- **Work task**
Copy every line of the entries that has the string "below" in it.
Top of Listed records
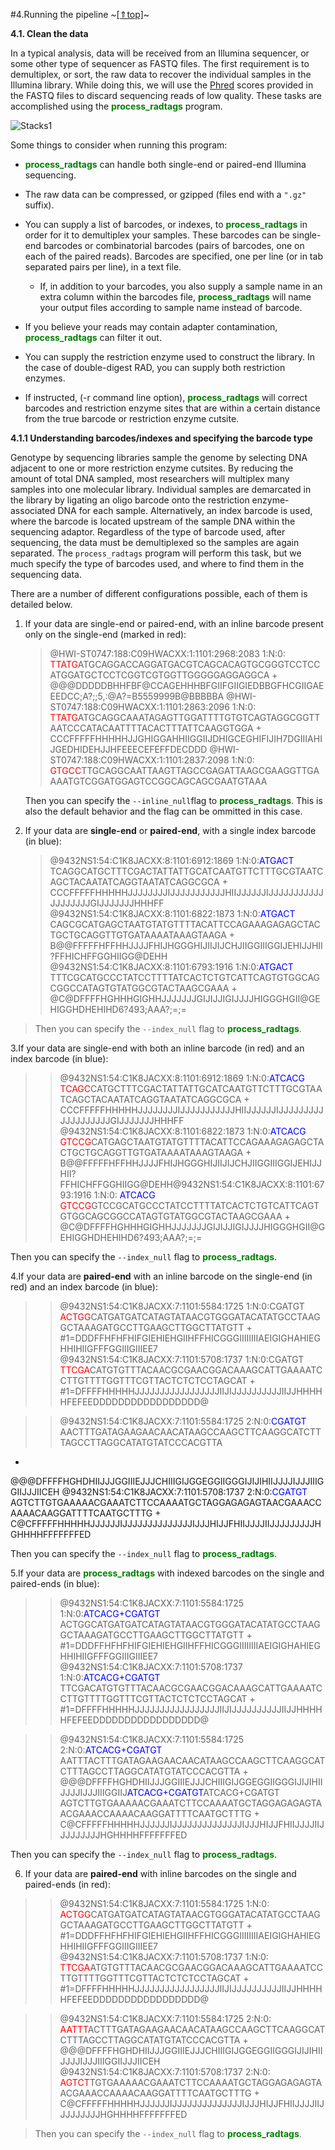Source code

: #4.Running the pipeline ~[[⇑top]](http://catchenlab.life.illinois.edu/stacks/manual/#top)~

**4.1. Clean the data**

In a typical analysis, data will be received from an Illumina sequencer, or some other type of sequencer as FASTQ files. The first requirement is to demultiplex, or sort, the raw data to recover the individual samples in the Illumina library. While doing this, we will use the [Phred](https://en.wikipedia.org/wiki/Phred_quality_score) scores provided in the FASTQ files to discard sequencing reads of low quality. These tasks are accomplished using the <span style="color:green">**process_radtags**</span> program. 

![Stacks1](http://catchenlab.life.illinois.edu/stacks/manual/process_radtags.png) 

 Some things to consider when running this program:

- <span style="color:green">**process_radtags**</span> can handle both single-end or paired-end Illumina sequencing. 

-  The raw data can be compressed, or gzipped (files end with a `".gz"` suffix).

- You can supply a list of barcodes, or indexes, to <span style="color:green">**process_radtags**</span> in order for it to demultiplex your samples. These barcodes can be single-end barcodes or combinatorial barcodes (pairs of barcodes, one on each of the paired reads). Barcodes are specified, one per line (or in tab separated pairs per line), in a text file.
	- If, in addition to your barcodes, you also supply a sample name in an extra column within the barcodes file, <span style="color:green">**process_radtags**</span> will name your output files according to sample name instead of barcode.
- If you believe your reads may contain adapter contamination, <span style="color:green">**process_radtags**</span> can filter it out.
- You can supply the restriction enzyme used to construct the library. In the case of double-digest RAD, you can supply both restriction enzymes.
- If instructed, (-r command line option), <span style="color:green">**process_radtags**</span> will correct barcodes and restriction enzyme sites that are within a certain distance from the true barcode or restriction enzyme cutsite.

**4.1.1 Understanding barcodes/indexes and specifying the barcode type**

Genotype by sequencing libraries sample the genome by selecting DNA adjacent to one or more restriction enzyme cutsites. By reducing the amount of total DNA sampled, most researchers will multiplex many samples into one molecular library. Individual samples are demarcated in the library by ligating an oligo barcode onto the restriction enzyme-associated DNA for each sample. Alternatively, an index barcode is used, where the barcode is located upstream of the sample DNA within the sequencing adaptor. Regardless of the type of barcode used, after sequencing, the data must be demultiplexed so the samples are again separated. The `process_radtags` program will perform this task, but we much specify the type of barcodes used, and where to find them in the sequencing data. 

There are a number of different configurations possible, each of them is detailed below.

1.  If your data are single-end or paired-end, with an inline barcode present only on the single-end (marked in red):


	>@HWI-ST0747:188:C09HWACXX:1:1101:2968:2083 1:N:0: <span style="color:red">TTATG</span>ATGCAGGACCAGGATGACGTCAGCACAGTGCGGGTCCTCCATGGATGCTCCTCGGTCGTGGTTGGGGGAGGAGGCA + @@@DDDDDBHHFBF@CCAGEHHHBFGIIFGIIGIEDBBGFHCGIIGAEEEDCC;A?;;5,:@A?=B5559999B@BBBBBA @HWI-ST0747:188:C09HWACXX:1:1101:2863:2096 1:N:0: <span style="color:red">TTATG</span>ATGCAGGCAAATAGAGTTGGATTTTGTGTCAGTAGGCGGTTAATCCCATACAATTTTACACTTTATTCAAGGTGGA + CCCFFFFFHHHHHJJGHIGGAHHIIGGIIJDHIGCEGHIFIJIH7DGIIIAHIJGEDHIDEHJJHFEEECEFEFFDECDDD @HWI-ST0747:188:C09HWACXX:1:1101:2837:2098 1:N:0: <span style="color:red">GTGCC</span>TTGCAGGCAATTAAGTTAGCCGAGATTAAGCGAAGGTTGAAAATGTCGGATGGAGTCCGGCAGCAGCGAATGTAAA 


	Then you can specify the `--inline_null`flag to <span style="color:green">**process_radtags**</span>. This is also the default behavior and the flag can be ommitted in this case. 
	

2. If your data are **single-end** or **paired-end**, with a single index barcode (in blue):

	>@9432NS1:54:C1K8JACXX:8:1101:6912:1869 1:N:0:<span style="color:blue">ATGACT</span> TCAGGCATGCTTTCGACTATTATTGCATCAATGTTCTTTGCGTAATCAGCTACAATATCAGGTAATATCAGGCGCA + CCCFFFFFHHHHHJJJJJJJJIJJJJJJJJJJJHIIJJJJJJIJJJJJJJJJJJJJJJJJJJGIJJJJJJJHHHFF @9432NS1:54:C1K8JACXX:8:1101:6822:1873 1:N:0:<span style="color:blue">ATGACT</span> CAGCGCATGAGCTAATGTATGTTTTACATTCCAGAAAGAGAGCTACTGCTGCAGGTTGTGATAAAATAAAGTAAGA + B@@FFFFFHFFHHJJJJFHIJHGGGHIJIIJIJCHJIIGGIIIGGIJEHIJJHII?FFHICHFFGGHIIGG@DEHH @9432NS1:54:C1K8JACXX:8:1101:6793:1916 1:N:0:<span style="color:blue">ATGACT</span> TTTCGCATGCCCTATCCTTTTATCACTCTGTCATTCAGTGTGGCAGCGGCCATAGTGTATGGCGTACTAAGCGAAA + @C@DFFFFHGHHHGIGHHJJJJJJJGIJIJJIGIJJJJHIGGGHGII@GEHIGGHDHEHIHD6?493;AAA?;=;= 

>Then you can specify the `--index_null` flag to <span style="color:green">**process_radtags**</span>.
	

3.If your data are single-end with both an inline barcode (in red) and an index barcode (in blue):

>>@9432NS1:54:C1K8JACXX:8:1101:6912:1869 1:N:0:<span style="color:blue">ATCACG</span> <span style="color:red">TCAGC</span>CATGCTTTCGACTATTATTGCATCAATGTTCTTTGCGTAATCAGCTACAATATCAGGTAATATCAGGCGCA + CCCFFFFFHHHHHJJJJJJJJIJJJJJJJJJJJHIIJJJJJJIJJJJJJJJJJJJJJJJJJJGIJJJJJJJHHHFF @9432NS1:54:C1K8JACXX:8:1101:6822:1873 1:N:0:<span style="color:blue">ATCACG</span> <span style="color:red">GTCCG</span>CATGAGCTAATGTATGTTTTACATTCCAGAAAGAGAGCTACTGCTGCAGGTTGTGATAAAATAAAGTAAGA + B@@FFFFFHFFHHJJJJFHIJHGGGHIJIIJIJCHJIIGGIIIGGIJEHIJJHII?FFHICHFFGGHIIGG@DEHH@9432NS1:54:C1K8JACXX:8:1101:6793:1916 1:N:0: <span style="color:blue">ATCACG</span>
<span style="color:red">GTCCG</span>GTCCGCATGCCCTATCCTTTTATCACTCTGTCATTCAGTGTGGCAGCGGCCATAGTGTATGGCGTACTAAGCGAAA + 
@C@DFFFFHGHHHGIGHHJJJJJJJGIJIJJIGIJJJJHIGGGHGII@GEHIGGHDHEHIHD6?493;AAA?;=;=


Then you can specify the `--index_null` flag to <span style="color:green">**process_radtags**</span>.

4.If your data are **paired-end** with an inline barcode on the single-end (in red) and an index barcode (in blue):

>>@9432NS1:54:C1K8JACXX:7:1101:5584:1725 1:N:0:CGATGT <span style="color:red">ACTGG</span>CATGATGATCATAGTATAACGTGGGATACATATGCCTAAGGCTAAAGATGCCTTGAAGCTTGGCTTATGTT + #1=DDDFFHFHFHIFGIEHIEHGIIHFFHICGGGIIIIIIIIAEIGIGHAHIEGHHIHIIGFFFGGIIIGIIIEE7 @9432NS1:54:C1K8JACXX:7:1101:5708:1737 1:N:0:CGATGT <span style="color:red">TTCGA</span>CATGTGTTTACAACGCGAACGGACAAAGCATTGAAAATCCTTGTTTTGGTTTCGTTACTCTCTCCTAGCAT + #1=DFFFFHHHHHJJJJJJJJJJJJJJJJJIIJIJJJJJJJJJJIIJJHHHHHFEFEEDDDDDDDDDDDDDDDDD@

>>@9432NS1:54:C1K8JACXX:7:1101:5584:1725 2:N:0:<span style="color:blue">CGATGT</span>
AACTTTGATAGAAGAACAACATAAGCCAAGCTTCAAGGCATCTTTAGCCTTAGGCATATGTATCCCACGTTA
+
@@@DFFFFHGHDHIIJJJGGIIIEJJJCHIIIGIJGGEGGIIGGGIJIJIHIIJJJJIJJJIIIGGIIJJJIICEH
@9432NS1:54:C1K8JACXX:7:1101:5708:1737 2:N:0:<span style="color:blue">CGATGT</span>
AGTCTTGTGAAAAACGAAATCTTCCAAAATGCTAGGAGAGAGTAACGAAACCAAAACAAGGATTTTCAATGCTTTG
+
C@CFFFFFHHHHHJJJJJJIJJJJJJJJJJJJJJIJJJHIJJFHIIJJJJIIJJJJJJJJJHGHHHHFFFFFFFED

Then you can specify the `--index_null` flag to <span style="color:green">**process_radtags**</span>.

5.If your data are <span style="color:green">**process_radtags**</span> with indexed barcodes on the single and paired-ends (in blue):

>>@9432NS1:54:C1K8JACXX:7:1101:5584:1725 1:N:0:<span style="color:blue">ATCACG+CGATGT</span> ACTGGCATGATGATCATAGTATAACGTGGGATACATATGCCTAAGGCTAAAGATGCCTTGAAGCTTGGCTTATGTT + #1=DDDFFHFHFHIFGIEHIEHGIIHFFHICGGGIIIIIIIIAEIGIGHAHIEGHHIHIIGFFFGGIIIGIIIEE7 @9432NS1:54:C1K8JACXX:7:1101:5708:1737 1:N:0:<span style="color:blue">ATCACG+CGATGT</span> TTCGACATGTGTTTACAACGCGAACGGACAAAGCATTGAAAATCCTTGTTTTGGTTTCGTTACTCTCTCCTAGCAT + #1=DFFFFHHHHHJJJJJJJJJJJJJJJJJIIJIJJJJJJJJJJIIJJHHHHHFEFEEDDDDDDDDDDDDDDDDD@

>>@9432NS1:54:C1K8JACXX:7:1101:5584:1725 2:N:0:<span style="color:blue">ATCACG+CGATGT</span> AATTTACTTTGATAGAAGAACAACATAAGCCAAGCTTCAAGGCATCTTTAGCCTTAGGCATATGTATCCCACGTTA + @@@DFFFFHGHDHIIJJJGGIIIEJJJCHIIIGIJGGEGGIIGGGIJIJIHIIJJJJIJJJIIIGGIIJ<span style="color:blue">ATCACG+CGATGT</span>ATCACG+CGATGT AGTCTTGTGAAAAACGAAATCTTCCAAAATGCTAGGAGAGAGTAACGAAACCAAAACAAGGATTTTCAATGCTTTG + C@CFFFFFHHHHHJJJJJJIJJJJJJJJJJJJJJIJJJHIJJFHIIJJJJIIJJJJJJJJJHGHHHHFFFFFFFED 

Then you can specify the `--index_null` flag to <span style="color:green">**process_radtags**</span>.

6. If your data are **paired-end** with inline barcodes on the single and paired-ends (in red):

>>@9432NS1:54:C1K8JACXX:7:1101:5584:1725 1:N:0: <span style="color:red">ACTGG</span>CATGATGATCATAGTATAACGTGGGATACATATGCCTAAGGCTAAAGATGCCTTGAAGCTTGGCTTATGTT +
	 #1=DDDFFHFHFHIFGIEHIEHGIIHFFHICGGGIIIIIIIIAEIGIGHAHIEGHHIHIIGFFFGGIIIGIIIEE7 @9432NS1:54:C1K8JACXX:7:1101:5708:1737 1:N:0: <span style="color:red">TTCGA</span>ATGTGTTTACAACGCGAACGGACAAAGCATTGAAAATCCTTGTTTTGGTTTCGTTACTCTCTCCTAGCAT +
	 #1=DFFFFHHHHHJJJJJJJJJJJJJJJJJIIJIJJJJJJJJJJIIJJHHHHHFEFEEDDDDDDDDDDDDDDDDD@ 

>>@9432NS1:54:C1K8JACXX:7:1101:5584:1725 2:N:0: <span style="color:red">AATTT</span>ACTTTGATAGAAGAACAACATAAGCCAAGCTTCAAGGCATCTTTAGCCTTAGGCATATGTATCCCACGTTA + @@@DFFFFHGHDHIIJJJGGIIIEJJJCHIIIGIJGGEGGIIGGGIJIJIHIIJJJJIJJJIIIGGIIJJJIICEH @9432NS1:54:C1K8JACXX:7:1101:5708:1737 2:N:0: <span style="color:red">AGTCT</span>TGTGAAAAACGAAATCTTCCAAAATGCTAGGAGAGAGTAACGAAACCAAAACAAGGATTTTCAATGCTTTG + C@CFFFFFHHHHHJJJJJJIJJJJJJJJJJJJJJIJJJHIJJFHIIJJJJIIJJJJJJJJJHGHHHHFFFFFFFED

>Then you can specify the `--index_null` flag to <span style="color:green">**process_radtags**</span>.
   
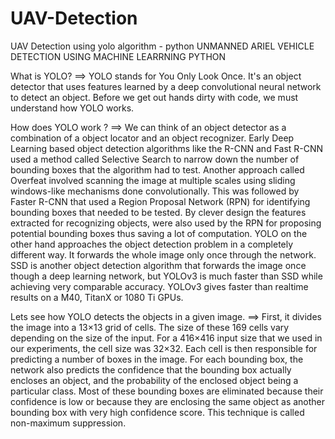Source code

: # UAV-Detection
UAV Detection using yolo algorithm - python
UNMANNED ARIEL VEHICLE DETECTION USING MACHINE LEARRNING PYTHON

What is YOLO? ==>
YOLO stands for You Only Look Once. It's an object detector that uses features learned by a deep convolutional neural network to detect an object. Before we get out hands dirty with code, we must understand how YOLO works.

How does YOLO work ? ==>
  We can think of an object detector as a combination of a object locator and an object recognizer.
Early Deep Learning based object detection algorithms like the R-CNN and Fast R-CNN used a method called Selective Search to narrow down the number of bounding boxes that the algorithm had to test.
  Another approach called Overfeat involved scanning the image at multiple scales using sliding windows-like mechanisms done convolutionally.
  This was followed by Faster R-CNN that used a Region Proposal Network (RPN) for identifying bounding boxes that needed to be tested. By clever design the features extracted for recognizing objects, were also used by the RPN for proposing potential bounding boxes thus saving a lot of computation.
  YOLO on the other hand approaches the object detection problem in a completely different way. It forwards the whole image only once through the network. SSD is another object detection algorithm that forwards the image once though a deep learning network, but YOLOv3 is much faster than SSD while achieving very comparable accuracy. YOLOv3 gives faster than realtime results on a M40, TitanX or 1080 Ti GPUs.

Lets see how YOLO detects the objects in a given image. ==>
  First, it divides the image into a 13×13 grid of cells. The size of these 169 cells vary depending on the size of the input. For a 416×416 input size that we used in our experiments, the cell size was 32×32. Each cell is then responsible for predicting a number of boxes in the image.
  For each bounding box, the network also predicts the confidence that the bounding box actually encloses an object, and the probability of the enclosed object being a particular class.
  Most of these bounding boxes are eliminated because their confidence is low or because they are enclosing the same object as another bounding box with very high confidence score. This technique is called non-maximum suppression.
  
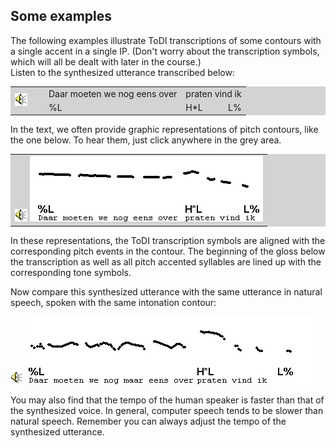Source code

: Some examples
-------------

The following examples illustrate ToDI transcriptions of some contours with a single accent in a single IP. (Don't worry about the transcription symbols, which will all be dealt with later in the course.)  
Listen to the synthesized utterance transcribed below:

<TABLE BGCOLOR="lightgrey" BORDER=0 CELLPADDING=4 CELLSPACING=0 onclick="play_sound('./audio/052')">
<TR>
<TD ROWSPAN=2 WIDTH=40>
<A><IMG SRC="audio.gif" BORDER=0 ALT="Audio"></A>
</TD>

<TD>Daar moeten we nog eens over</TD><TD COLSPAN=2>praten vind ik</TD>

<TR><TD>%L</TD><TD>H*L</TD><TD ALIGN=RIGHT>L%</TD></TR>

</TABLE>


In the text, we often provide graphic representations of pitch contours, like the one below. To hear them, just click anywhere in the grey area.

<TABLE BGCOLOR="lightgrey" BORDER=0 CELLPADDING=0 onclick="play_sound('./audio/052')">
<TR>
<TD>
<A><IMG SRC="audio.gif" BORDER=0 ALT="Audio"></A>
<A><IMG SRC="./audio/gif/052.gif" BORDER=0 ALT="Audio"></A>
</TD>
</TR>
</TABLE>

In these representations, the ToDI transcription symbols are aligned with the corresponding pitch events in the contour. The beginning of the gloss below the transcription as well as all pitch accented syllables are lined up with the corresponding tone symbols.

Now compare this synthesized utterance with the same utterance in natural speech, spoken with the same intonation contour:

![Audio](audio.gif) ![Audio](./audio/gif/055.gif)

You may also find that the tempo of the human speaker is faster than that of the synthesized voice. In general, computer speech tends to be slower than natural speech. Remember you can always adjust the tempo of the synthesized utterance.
Bottom of Listed records
- **Reply**
There are a number of different configurations possible, each of them is detailed below.
Listen to the synthesized utterance transcribed below:
In the text, we often provide graphic representations of pitch contours, like the one below. To hear them, just click anywhere in the grey area.
In these representations, the ToDI transcription symbols are aligned with the corresponding pitch events in the contour. The beginning of the gloss below the transcription as well as all pitch accented syllables are lined up with the corresponding tone symbols.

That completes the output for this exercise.